* [Task description] Skip the pictures. Give all the data again exactly.

------------------------------------

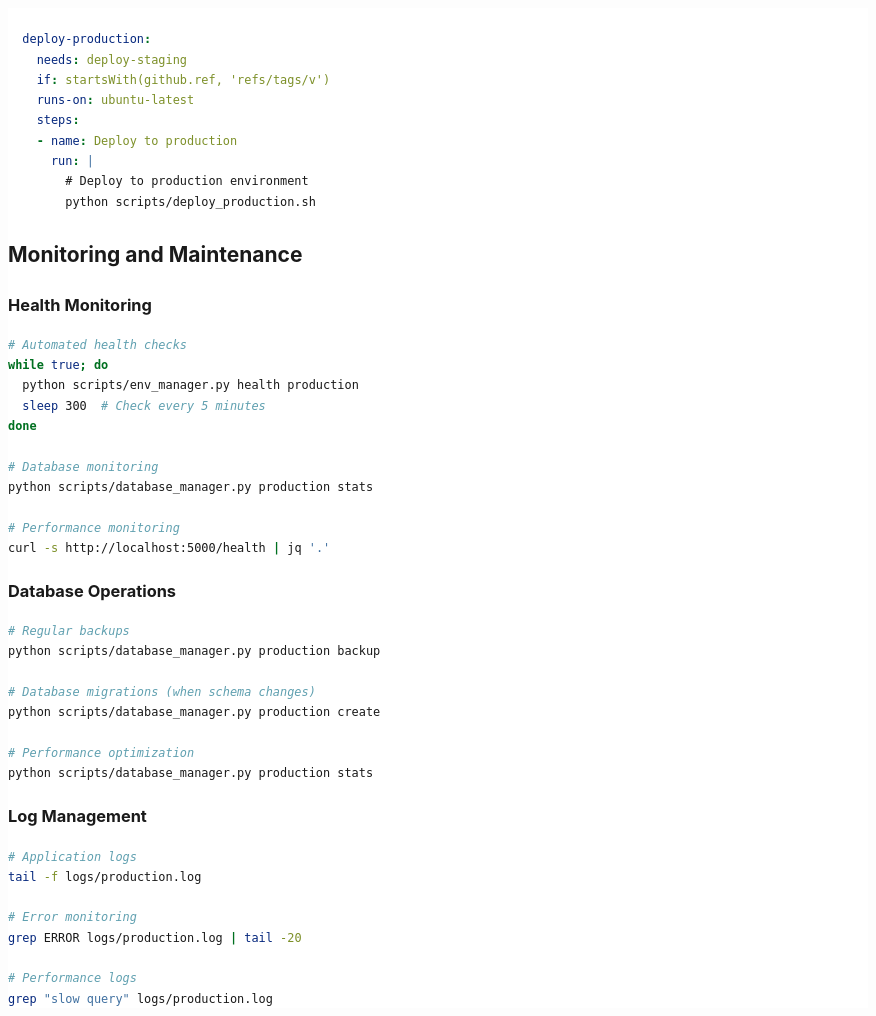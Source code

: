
 ```yaml
        
  deploy-production:
    needs: deploy-staging
    if: startsWith(github.ref, 'refs/tags/v')
    runs-on: ubuntu-latest
    steps:
    - name: Deploy to production
      run: |
        # Deploy to production environment
        python scripts/deploy_production.sh
```

## Monitoring and Maintenance

### Health Monitoring

```bash
# Automated health checks
while true; do
  python scripts/env_manager.py health production
  sleep 300  # Check every 5 minutes
done

# Database monitoring
python scripts/database_manager.py production stats

# Performance monitoring
curl -s http://localhost:5000/health | jq '.'
```

### Database Operations

```bash
# Regular backups
python scripts/database_manager.py production backup

# Database migrations (when schema changes)
python scripts/database_manager.py production create

# Performance optimization
python scripts/database_manager.py production stats
```

### Log Management

```bash
# Application logs
tail -f logs/production.log

# Error monitoring
grep ERROR logs/production.log | tail -20

# Performance logs
grep "slow query" logs/production.log
```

------------------------------------

* [Task output]
Source code

:
 ```yaml
        
  deploy-production:
    needs: deploy-staging
    if: startsWith(github.ref, 'refs/tags/v')
    runs-on: ubuntu-latest
    steps:
    - name: Deploy to production
      run: |
        # Deploy to production environment
        python scripts/deploy_production.sh
```

## Monitoring and Maintenance

### Health Monitoring

```bash
# Automated health checks
while true; do
  python scripts/env_manager.py health production
  sleep 300  # Check every 5 minutes
done

# Database monitoring
python scripts/database_manager.py production stats

# Performance monitoring
curl -s http://localhost:5000/health | jq '.'
```

### Database Operations

```bash
# Regular backups
python scripts/database_manager.py production backup

# Database migrations (when schema changes)
python scripts/database_manager.py production create

# Performance optimization
python scripts/database_manager.py production stats
```

### Log Management

```bash
# Application logs
tail -f logs/production.log

# Error monitoring
grep ERROR logs/production.log | tail -20

# Performance logs
grep "slow query" logs/production.log
```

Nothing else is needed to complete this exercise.